- _Exercise brief_: If a line in the records below holds the word "ᴍᴇᴢᴢ", copy it.

- _Exercise material_:
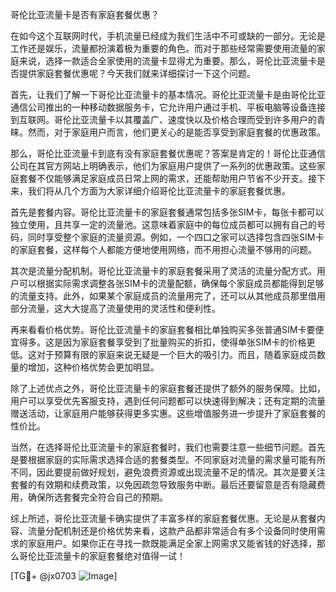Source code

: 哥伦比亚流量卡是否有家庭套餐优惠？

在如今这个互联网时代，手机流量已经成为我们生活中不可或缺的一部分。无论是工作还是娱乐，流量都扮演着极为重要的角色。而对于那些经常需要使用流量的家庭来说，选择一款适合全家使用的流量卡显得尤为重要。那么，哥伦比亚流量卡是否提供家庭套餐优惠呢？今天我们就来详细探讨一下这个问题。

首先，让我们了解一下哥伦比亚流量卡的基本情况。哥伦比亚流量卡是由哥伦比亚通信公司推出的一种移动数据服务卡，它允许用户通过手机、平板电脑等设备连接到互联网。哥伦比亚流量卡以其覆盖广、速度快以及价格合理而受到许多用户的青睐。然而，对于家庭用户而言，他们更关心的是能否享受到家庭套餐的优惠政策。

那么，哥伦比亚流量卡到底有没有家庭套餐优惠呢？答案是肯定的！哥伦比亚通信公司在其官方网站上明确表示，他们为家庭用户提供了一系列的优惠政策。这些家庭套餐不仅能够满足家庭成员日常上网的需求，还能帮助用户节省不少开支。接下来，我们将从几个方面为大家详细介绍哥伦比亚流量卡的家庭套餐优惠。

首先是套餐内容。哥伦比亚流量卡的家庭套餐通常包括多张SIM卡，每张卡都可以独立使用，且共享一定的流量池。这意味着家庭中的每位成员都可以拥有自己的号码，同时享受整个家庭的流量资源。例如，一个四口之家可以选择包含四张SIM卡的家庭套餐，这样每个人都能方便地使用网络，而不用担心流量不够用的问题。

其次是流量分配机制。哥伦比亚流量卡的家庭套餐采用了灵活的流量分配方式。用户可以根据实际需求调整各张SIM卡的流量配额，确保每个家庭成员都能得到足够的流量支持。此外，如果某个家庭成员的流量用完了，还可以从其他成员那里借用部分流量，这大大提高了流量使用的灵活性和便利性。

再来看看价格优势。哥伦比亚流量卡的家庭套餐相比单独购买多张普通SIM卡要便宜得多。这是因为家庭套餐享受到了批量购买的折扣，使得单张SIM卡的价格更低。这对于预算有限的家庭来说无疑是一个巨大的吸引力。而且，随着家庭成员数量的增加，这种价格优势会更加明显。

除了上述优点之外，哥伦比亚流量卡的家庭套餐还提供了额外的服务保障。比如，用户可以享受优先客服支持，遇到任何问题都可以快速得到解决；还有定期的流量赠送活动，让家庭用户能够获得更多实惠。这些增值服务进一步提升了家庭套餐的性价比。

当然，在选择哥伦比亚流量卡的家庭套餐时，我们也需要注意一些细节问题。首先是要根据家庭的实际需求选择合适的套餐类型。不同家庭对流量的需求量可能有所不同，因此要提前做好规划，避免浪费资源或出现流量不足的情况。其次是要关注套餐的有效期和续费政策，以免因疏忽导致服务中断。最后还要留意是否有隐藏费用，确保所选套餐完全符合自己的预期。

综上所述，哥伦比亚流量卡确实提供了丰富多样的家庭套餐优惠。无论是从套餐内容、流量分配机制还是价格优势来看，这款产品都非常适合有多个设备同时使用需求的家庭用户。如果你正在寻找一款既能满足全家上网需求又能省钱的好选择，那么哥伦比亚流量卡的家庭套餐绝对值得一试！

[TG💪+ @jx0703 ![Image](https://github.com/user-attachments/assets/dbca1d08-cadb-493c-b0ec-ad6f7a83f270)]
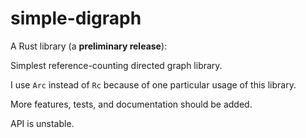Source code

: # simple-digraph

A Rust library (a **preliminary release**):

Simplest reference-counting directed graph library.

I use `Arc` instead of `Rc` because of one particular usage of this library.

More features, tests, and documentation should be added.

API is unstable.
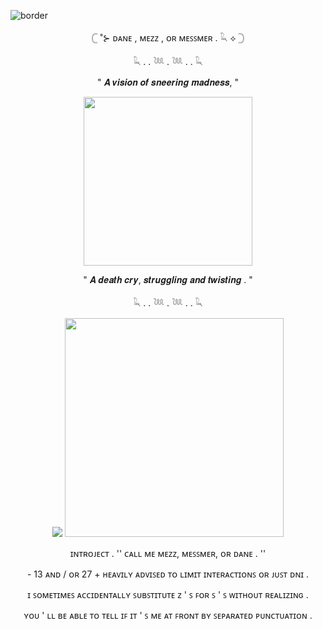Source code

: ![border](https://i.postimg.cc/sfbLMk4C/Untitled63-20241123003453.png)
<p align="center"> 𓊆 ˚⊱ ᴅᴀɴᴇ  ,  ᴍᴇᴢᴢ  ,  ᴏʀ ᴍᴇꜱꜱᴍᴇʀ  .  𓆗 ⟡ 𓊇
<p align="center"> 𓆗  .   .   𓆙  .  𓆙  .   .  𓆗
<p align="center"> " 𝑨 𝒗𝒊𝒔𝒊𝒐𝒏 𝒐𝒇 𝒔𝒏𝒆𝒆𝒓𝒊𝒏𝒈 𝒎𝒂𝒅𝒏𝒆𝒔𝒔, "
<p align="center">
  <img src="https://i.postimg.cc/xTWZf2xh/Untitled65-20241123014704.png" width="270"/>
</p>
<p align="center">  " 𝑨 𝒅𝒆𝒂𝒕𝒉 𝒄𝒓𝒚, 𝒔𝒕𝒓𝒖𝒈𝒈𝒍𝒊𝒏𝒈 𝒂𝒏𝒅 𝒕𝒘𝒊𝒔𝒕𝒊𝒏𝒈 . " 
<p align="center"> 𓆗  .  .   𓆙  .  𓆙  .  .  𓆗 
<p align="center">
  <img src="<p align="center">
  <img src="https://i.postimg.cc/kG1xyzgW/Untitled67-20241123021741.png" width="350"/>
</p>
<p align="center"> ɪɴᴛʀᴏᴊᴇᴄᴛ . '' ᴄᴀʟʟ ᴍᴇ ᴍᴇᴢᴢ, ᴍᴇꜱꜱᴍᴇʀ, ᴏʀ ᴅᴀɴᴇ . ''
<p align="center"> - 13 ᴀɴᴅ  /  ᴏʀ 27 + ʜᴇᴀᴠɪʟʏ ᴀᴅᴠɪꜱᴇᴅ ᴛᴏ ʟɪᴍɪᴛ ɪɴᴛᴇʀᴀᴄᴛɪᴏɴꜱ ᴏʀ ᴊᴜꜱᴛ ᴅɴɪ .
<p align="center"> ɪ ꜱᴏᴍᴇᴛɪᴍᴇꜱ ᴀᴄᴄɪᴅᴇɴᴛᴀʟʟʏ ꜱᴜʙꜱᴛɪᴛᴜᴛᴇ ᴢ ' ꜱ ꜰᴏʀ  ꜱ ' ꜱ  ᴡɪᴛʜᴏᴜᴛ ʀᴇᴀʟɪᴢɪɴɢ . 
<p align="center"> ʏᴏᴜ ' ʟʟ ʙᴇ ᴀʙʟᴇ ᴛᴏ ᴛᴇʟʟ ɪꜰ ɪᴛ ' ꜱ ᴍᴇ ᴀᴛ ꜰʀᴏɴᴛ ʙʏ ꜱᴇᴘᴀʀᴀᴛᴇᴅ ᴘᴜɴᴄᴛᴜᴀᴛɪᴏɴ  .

- _Answer_:
<p align="center"> 𓊆 ˚⊱ ᴅᴀɴᴇ  ,  ᴍᴇᴢᴢ  ,  ᴏʀ ᴍᴇꜱꜱᴍᴇʀ  .  𓆗 ⟡ 𓊇
<p align="center"> ɪɴᴛʀᴏᴊᴇᴄᴛ . '' ᴄᴀʟʟ ᴍᴇ ᴍᴇᴢᴢ, ᴍᴇꜱꜱᴍᴇʀ, ᴏʀ ᴅᴀɴᴇ . ''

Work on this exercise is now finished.